Chapitre 12

Y a que les imbéciles qui ne sont pas de mon avis.
Jaurès de l'Avenue, in 
 La Protohistoire.


Les historiens ont longtemps débattu du pouvoir de guérison attribué à Nicolas de Sarcotie.

De nos jours encore, ces pouvoirs paranormaux sont regardés avec scepticisme par les scientifiques, et on considère le plus souvent que les rapports qui en sont faits témoignent surtout de l'ignorance et de la superstition de ceux qui les rapportent.

Malgré tout, beaucoup d'historiens sont aujourd'hui convaincus que des guérisons inexpliquées sont intervenues, corroborées non seulement par des témoignages, mais par des preuves archéologiques moins discutables, telles que l'analyse des restes des patients concernés.

La socialite était alors un mal répandu en Europe, sans toutefois jamais atteindre l'ampleur des grandes épidémies de fièvre rouge de l'est et de l'Asie.

Tous n'en mourraient pas, mais tous en étaient atteints, et tous en souffraient.

Certains textes, qui fournissent des témoignages de surprenantes faiblesses à certaines occasions, laissent à penser que Nicolas de Sarcotie lui-même aurait pu en être affecté à certaines périodes de sa vie.

L'ensemble des pipôles (l'élite) d'Europe montrait des signes de la maladie, à des stades parfois avancés.

Quant à la cour de Ollande, la socialite y était tellement répandue qu'elle était complètement intégrée et admise.

A cet égard, les Ollandais faisaient montre d'une tolérance bien plus grande que celle des Europains, puisqu'il était courant de se reconnaitre ouvertement atteint de socialite, en continuant d'exercer ses fonctions.

On vit même des malades atteints de communite, la forme la plus morbide de la socialite, exercer leur charge jusqu'au bout, dans une certaine dignité.

En comparaison, pour les Europains, la socialite était vécue douloureusement, comme une maladie honteuse, et les gens avaient du mal à se défaire du préjugé qui consistait à croire que les malades étaient responsables de leur maladie.

Nicolas de Sarcotie était ému jusqu'au fond du coeur, et révolté par les condition qui était faite à cette bande de malades.

Il interdisit formellement qu'on enfermât les malades de socialite dans des sanatoriums spécialisés, comme certains l'avaient suggéré pour se prémunir de la contagion.
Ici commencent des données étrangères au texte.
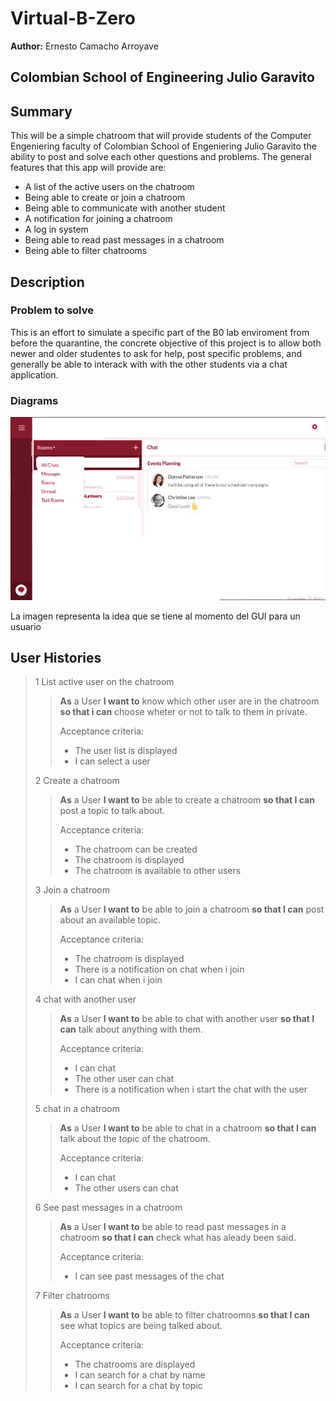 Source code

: # **Virtual-B-Zero**
**Author:** Ernesto Camacho Arroyave

## **Colombian School of Engineering Julio Garavito**
## **Summary**
This will be a simple chatroom that will provide students of the Computer Engeniering faculty of Colombian School of Engeniering Julio Garavito the ability to post and solve each other questions and problems. The general features that this app will provide are:
- A list of the active users on the chatroom
- Being able to create or join a chatroom
- Being able to communicate with another student
- A notification for joining a chatroom
- A log in system
- Being able to read past messages in a chatroom
- Being able to filter chatrooms

## **Description**
### **Problem to solve**
This is an effort to simulate a specific part of the B0 lab enviroment from before the quarantine, the concrete objective of this project is to allow both newer and older studentes to ask for help, post specific problems, and generally be able to interack with with the other students via a chat application.
### **Diagrams**
![](https://github.com/ErnestoCamachoA9805/ARSW---Vitual-B-Zero/blob/main/Resources/Images/Chatroom.jpg)

La imagen representa la idea que se tiene al momento del GUI para un usuario 
## **User Histories**
> 1 List active user on the chatroom
>> **As** a User **I want to** know which other user are in the chatroom **so that i can** choose wheter or not to talk to them in private.
>>
>> Acceptance criteria:
>> - The user list is displayed
>> - I can select a user
>
> 2 Create a chatroom
>> **As** a User **I want to** be able to create a chatroom **so that I can** post a topic to talk about.
>>
>> Acceptance criteria:
>> - The chatroom can be created 
>> - The chatroom is displayed 
>> - The chatroom is available to other users
>
> 3 Join a chatroom
>> **As** a User **I want to** be able to join a chatroom **so that I can** post about an available topic.
>>
>> Acceptance criteria:
>> - The chatroom is displayed 
>> - There is a notification on chat when i join
>> - I can chat when i join 
>
> 4 chat with another user
>> **As** a User **I want to** be able to chat with another user **so that I can** talk about anything with them.
>>
>> Acceptance criteria:
>> - I can chat
>> - The other user can chat
>> - There is a notification when i start the chat with the user
>
> 5 chat in a chatroom
>> **As** a User **I want to** be able to chat in a chatroom **so that I can** talk about the topic of the chatroom.
>>
>> Acceptance criteria:
>> - I can chat
>> - The other users can chat
>
> 6 See past messages in a chatroom
>> **As** a User **I want to** be able to read past messages in a chatroom **so that I can** check what has aleady been said.
>>
>> Acceptance criteria:
>> - I can see past messages of the chat
>
> 7 Filter chatrooms
>> **As** a User **I want to** be able to filter chatroomns **so that I can** see what topics are being talked about.
>>
>> Acceptance criteria:
>> - The chatrooms are displayed 
>> - I can search for a chat by name
>> - I can search for a chat by topic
Mieux que cela, il osait toucher des malades de socialite sans gants, ni vitre protectrice, ni préservatif.

Il fit venir de Ollande de grands princes, malades de cette affection, bien qu'ils fussent ennemis.

Il les fit s'agenouiller devant lui, lui lécher les pieds (surtout entre les orteils), leur imposa les mains et les sauva de la terrible maladie.

Le prince Bernacle de Cochenère fut ainsi sauvé, et Nicolas de Sarcotie en fit son ministre.

Le mage Hérique de Baisons, qui avait autrefois fait le thème astral et promis la victoire à la Suglend royale, à cause de l'aveuglement induit par la socialite, fut guéri lui aussi, devint un devin raisonnable au lieu d'un devin vain, et fut fait secrétaire.

Europe souffrait également d'autres maladies épouvantables, telle la front nationalite.

Les malades atteints de ce mal voyaient leur front pousser vers l'intérieur et réduire inexorablement l'espace disponible pour le cerveau.

Par une action énergique, de sévères mesures d'hygiène et des bras accueillants, Nicolas de Sarcotie parvint à éliminer presque complètement la maladie, y compris une forme toute nouvelle, récemment apparue, qui affectait principalement les gars de la Marine.